*Problem to work on*
Look through the records that follow. Copy every line containing the word "between".

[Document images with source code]
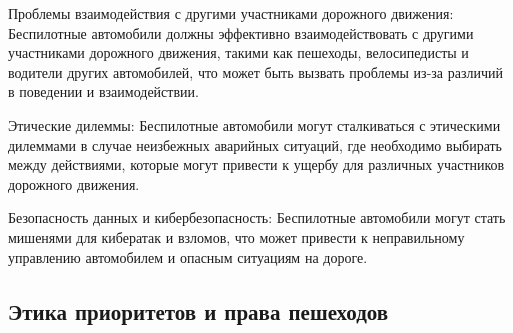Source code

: \documentclass{article}
\begin{document}
\begin{itemize}
\begin{itemize}
        Проблемы взаимодействия с другими участниками дорожного движения: Беспилотные автомобили должны эффективно взаимодействовать с другими участниками дорожного движения, такими как пешеходы, велосипедисты и водители других автомобилей, что может быть вызвать проблемы из-за различий в поведении и взаимодействии.

        Этические дилеммы: Беспилотные автомобили могут сталкиваться с этическими дилеммами в случае неизбежных аварийных ситуаций, где необходимо выбирать между действиями, которые могут привести к ущербу для различных участников дорожного движения.

        Безопасность данных и кибербезопасность: Беспилотные автомобили могут стать мишенями для кибератак и взломов, что может привести к неправильному управлению автомобилем и опасным ситуациям на дороге.

        
    \end{itemize}
\end{itemize}


\subsection{Этика приоритетов и права пешеходов}
\end{document}
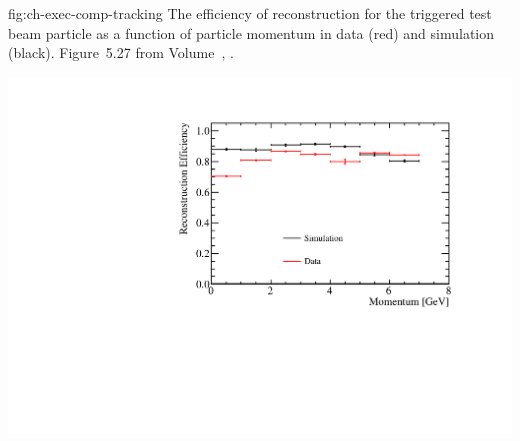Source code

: \begin{dunefigure}
{fig:ch-exec-comp-tracking}
{The efficiency of reconstruction for the triggered test beam particle as a function of particle
momentum in data (red) and simulation (black). Figure~5.27 from Volume~\volnumberphysics{}, \voltitlephysics{}.}
\includegraphics[height=4in]{graphics/BeamParticleEfficiencyVsMomentum.pdf}
\end{dunefigure}






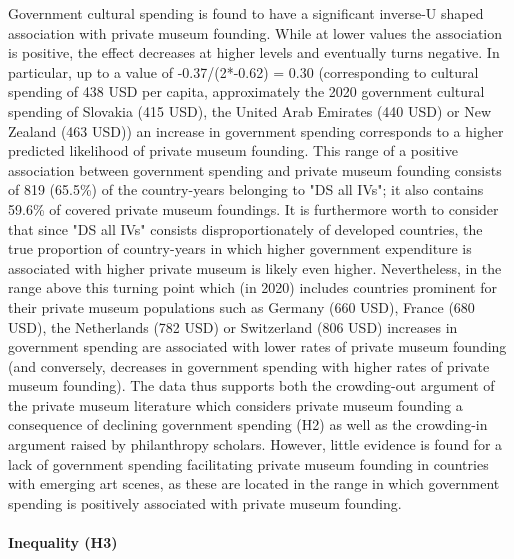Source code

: \documentclass[11pt]{article}
\begin{document}
Government cultural spending is found to have a significant inverse-U shaped association with private museum founding.
While at lower values the association is positive, the effect decreases at higher levels and eventually turns negative.
In particular, up to a value of -0.37/(2*-0.62) = 0.30 (corresponding to cultural spending of 438 USD per capita, approximately the 2020 government cultural spending of Slovakia (415 USD), the United Arab Emirates (440 USD) or New Zealand (463 USD)) an increase in government spending corresponds to a higher predicted likelihood of private museum founding. 
This range of a positive association between government spending and private museum founding consists of 819 (65.5\%) of the country-years belonging to "DS all IVs"; it also contains 59.6\% of covered private museum foundings.
It is furthermore worth to consider that since "DS all IVs" consists disproportionately of developed countries, the true proportion of country-years in which higher government expenditure is associated with higher private museum is likely even higher.
Nevertheless, in the range above this turning point which (in 2020) includes countries prominent for their private museum populations such as Germany (660 USD), France (680 USD), the Netherlands (782 USD) or Switzerland (806 USD) increases in government spending are associated with lower rates of private museum founding (and conversely, decreases in government spending with higher rates of private museum founding).
The data thus supports both the crowding-out argument of the private museum literature which considers private museum founding  a consequence of declining government spending (H2) as well as the crowding-in argument raised by philanthropy scholars. 
However, little evidence is found for a lack of government spending facilitating private museum founding in countries  with emerging art scenes, as these are located in the range in which government spending is positively associated with private museum founding. 

\paragraph*{Inequality (H3)}
\end{document}

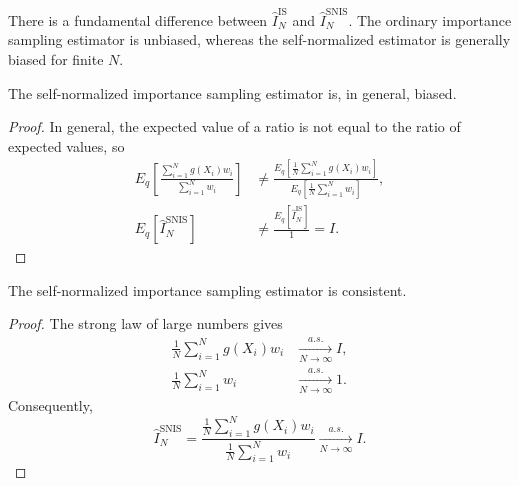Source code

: There is a fundamental difference between $\hat{I}_N^{\mathrm{IS}}$ and $\hat{I}_N^{\mathrm{SNIS}}$. The ordinary importance sampling estimator is unbiased, whereas the self-normalized estimator is generally biased for finite $N$.
\begin{proposition}
    \label{prop:self_normalized_importance_sampling_biased}
    The self-normalized importance sampling estimator is, in general, biased.
\end{proposition}
\begin{proof}
    In general, the expected value of a ratio is not equal to the ratio of expected values, so
    \begin{align}
        E_q\left[\frac{\sum_{i=1}^{N}g(X_i)w_i}{\sum_{i=1}^{N}w_i}\right] &\neq \frac{E_q\left[\frac{1}{N} \sum_{i=1}^{N}g(X_i)w_i\right]}{E_q\left[\frac{1}{N} \sum_{i=1}^{N}w_i\right]}, \\
        E_q\left[\hat{I}_N^{\mathrm{SNIS}}\right] &\neq \frac{E_q\left[\hat{I}_N^{\mathrm{IS}}\right]}{1} = I.
    \end{align}
\end{proof}

\begin{proposition}
    \label{prop:self_normalized_importance_sampling_consistent}
    The self-normalized importance sampling estimator is consistent.
\end{proposition}
\begin{proof}
    The strong law of large numbers gives
    \begin{align}
        \frac{1}{N}\sum_{i=1}^{N} g(X_i)w_i &\xrightarrow[N\to\infty]{a.s.} I,\\
        \frac{1}{N}\sum_{i=1}^{N} w_i &\xrightarrow[N\to\infty]{a.s.} 1.
    \end{align}
    Consequently,
    \begin{equation}
        \hat{I}_N^{\mathrm{SNIS}} = \frac{\frac{1}{N}\sum_{i=1}^{N} g(X_i)w_i}{\frac{1}{N}\sum_{i=1}^{N} w_i} \xrightarrow[N\to\infty]{a.s.} I.
    \end{equation}
\end{proof}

*Exercise answer*
This range of a positive association between government spending and private museum founding consists of 819 (65.5\%) of the country-years belonging to "DS all IVs"; it also contains 59.6\% of covered private museum foundings.
: There is a fundamental difference between $\hat{I}_N^{\mathrm{IS}}$ and $\hat{I}_N^{\mathrm{SNIS}}$. The ordinary importance sampling estimator is unbiased, whereas the self-normalized estimator is generally biased for finite $N$.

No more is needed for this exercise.